> WHAT THE TASK REQUIRES: Reproduce each entry below verbatim.
····················
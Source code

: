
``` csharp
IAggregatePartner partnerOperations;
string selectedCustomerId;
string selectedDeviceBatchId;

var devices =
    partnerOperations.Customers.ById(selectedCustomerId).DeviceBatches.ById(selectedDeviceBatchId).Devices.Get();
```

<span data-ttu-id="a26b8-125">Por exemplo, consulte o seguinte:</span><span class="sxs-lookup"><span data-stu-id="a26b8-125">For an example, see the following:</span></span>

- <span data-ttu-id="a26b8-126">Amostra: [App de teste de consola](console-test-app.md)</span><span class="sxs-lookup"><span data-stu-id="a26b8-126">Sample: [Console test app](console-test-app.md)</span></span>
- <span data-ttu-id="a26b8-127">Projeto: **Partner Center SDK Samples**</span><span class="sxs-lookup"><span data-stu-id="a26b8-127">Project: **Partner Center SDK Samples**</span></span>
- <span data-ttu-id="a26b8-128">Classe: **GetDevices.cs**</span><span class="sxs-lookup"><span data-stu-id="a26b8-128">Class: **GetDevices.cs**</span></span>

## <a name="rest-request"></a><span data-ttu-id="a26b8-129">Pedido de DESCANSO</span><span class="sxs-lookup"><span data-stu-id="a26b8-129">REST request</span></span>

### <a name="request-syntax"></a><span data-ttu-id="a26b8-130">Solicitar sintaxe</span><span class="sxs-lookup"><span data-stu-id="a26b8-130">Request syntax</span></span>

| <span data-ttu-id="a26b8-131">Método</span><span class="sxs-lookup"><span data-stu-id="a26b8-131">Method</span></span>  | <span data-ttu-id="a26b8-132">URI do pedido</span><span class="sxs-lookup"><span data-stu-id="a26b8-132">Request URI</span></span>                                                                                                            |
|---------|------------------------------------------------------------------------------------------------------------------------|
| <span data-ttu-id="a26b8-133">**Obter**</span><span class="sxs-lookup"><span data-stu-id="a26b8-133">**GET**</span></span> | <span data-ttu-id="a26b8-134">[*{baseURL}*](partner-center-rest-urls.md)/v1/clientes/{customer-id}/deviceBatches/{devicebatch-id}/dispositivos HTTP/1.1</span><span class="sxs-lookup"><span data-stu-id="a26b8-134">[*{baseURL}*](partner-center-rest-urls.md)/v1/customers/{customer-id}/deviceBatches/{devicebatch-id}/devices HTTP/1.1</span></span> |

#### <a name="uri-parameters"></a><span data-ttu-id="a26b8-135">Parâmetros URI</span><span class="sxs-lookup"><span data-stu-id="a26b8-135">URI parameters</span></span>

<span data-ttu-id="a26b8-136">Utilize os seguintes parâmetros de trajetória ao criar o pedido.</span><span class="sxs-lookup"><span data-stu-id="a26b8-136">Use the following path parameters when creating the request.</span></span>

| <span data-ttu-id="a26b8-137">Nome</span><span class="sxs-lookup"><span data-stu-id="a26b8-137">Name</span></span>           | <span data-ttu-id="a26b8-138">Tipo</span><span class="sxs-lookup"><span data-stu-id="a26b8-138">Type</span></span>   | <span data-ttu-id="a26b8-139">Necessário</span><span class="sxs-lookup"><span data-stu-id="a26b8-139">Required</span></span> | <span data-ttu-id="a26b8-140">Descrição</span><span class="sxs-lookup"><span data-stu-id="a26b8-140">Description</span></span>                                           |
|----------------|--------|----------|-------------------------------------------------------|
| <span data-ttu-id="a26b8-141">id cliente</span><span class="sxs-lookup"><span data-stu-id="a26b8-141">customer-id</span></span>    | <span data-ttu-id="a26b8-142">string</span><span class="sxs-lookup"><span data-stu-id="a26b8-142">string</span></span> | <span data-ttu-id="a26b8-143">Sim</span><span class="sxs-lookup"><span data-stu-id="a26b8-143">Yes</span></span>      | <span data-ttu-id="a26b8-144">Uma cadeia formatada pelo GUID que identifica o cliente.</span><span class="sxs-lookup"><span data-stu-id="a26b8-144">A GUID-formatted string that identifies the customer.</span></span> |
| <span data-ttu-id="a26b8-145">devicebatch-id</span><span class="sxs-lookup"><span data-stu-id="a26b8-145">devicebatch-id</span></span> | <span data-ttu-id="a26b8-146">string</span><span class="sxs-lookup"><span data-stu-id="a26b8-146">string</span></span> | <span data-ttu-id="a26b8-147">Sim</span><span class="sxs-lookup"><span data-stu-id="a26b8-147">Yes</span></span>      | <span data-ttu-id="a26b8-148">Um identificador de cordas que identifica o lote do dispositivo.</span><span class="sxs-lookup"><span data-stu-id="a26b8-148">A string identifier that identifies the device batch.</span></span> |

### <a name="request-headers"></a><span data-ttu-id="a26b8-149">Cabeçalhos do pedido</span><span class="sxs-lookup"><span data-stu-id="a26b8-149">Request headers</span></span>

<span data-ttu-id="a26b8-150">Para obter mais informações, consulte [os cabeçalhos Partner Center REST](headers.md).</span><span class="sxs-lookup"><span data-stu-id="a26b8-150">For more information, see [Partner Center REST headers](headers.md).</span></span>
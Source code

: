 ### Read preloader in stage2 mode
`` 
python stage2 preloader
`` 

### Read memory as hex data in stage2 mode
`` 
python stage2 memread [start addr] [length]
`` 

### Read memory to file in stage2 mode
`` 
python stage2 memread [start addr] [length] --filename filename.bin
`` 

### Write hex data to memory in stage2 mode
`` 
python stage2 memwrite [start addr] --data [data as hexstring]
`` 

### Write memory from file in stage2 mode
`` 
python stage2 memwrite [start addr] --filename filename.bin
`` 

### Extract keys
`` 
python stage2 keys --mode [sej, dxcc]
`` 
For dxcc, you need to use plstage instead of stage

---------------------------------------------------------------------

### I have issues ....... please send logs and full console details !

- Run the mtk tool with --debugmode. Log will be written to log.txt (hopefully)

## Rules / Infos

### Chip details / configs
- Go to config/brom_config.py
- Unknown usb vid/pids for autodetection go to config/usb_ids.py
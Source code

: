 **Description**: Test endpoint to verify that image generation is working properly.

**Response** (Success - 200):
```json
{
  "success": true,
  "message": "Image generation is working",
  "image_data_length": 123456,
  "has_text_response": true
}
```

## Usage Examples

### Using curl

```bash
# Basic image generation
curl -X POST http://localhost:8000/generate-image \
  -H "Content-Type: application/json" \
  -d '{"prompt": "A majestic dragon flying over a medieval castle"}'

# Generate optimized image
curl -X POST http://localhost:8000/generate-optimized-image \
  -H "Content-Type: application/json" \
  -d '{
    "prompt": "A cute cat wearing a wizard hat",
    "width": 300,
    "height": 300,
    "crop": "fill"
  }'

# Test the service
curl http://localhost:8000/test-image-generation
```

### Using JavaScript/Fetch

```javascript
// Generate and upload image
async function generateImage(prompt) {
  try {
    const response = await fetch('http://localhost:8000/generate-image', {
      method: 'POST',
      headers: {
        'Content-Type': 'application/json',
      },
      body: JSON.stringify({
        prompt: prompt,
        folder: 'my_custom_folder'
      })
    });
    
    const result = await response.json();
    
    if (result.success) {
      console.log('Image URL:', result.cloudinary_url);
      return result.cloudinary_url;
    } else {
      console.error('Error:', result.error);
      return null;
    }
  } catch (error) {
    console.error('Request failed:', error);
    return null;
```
····················
> REPLY TO THE EXERCISE:
Source code

:
``` csharp
IAggregatePartner partnerOperations;
string selectedCustomerId;
string selectedDeviceBatchId;

var devices =
    partnerOperations.Customers.ById(selectedCustomerId).DeviceBatches.ById(selectedDeviceBatchId).Devices.Get();
```

<span data-ttu-id="a26b8-125">Por exemplo, consulte o seguinte:</span><span class="sxs-lookup"><span data-stu-id="a26b8-125">For an example, see the following:</span></span>

- <span data-ttu-id="a26b8-126">Amostra: [App de teste de consola](console-test-app.md)</span><span class="sxs-lookup"><span data-stu-id="a26b8-126">Sample: [Console test app](console-test-app.md)</span></span>
- <span data-ttu-id="a26b8-127">Projeto: **Partner Center SDK Samples**</span><span class="sxs-lookup"><span data-stu-id="a26b8-127">Project: **Partner Center SDK Samples**</span></span>
- <span data-ttu-id="a26b8-128">Classe: **GetDevices.cs**</span><span class="sxs-lookup"><span data-stu-id="a26b8-128">Class: **GetDevices.cs**</span></span>

## <a name="rest-request"></a><span data-ttu-id="a26b8-129">Pedido de DESCANSO</span><span class="sxs-lookup"><span data-stu-id="a26b8-129">REST request</span></span>

### <a name="request-syntax"></a><span data-ttu-id="a26b8-130">Solicitar sintaxe</span><span class="sxs-lookup"><span data-stu-id="a26b8-130">Request syntax</span></span>

| <span data-ttu-id="a26b8-131">Método</span><span class="sxs-lookup"><span data-stu-id="a26b8-131">Method</span></span>  | <span data-ttu-id="a26b8-132">URI do pedido</span><span class="sxs-lookup"><span data-stu-id="a26b8-132">Request URI</span></span>                                                                                                            |
|---------|------------------------------------------------------------------------------------------------------------------------|
| <span data-ttu-id="a26b8-133">**Obter**</span><span class="sxs-lookup"><span data-stu-id="a26b8-133">**GET**</span></span> | <span data-ttu-id="a26b8-134">[*{baseURL}*](partner-center-rest-urls.md)/v1/clientes/{customer-id}/deviceBatches/{devicebatch-id}/dispositivos HTTP/1.1</span><span class="sxs-lookup"><span data-stu-id="a26b8-134">[*{baseURL}*](partner-center-rest-urls.md)/v1/customers/{customer-id}/deviceBatches/{devicebatch-id}/devices HTTP/1.1</span></span> |

#### <a name="uri-parameters"></a><span data-ttu-id="a26b8-135">Parâmetros URI</span><span class="sxs-lookup"><span data-stu-id="a26b8-135">URI parameters</span></span>

<span data-ttu-id="a26b8-136">Utilize os seguintes parâmetros de trajetória ao criar o pedido.</span><span class="sxs-lookup"><span data-stu-id="a26b8-136">Use the following path parameters when creating the request.</span></span>

| <span data-ttu-id="a26b8-137">Nome</span><span class="sxs-lookup"><span data-stu-id="a26b8-137">Name</span></span>           | <span data-ttu-id="a26b8-138">Tipo</span><span class="sxs-lookup"><span data-stu-id="a26b8-138">Type</span></span>   | <span data-ttu-id="a26b8-139">Necessário</span><span class="sxs-lookup"><span data-stu-id="a26b8-139">Required</span></span> | <span data-ttu-id="a26b8-140">Descrição</span><span class="sxs-lookup"><span data-stu-id="a26b8-140">Description</span></span>                                           |
|----------------|--------|----------|-------------------------------------------------------|
| <span data-ttu-id="a26b8-141">id cliente</span><span class="sxs-lookup"><span data-stu-id="a26b8-141">customer-id</span></span>    | <span data-ttu-id="a26b8-142">string</span><span class="sxs-lookup"><span data-stu-id="a26b8-142">string</span></span> | <span data-ttu-id="a26b8-143">Sim</span><span class="sxs-lookup"><span data-stu-id="a26b8-143">Yes</span></span>      | <span data-ttu-id="a26b8-144">Uma cadeia formatada pelo GUID que identifica o cliente.</span><span class="sxs-lookup"><span data-stu-id="a26b8-144">A GUID-formatted string that identifies the customer.</span></span> |
| <span data-ttu-id="a26b8-145">devicebatch-id</span><span class="sxs-lookup"><span data-stu-id="a26b8-145">devicebatch-id</span></span> | <span data-ttu-id="a26b8-146">string</span><span class="sxs-lookup"><span data-stu-id="a26b8-146">string</span></span> | <span data-ttu-id="a26b8-147">Sim</span><span class="sxs-lookup"><span data-stu-id="a26b8-147">Yes</span></span>      | <span data-ttu-id="a26b8-148">Um identificador de cordas que identifica o lote do dispositivo.</span><span class="sxs-lookup"><span data-stu-id="a26b8-148">A string identifier that identifies the device batch.</span></span> |

### <a name="request-headers"></a><span data-ttu-id="a26b8-149">Cabeçalhos do pedido</span><span class="sxs-lookup"><span data-stu-id="a26b8-149">Request headers</span></span>

<span data-ttu-id="a26b8-150">Para obter mais informações, consulte [os cabeçalhos Partner Center REST](headers.md).</span><span class="sxs-lookup"><span data-stu-id="a26b8-150">For more information, see [Partner Center REST headers](headers.md).</span></span>
Source code

: ### Read preloader in stage2 mode
`` 
python stage2 preloader
`` 

### Read memory as hex data in stage2 mode
`` 
python stage2 memread [start addr] [length]
`` 

### Read memory to file in stage2 mode
`` 
python stage2 memread [start addr] [length] --filename filename.bin
`` 

### Write hex data to memory in stage2 mode
`` 
python stage2 memwrite [start addr] --data [data as hexstring]
`` 

### Write memory from file in stage2 mode
`` 
python stage2 memwrite [start addr] --filename filename.bin
`` 

### Extract keys
`` 
python stage2 keys --mode [sej, dxcc]
`` 
For dxcc, you need to use plstage instead of stage

---------------------------------------------------------------------

### I have issues ....... please send logs and full console details !

- Run the mtk tool with --debugmode. Log will be written to log.txt (hopefully)

## Rules / Infos

### Chip details / configs
- Go to config/brom_config.py
- Unknown usb vid/pids for autodetection go to config/usb_ids.py
Source code

: **Description**: Test endpoint to verify that image generation is working properly.

**Response** (Success - 200):
```json
{
  "success": true,
  "message": "Image generation is working",
  "image_data_length": 123456,
  "has_text_response": true
}
```

## Usage Examples

### Using curl

```bash
# Basic image generation
curl -X POST http://localhost:8000/generate-image \
  -H "Content-Type: application/json" \
  -d '{"prompt": "A majestic dragon flying over a medieval castle"}'

# Generate optimized image
curl -X POST http://localhost:8000/generate-optimized-image \
  -H "Content-Type: application/json" \
  -d '{
    "prompt": "A cute cat wearing a wizard hat",
    "width": 300,
    "height": 300,
    "crop": "fill"
  }'

# Test the service
curl http://localhost:8000/test-image-generation
```

### Using JavaScript/Fetch

```javascript
// Generate and upload image
async function generateImage(prompt) {
  try {
    const response = await fetch('http://localhost:8000/generate-image', {
      method: 'POST',
      headers: {
        'Content-Type': 'application/json',
      },
      body: JSON.stringify({
        prompt: prompt,
        folder: 'my_custom_folder'
      })
    });
    
    const result = await response.json();
    
    if (result.success) {
      console.log('Image URL:', result.cloudinary_url);
      return result.cloudinary_url;
    } else {
      console.error('Error:', result.error);
      return null;
    }
  } catch (error) {
    console.error('Request failed:', error);
    return null;
```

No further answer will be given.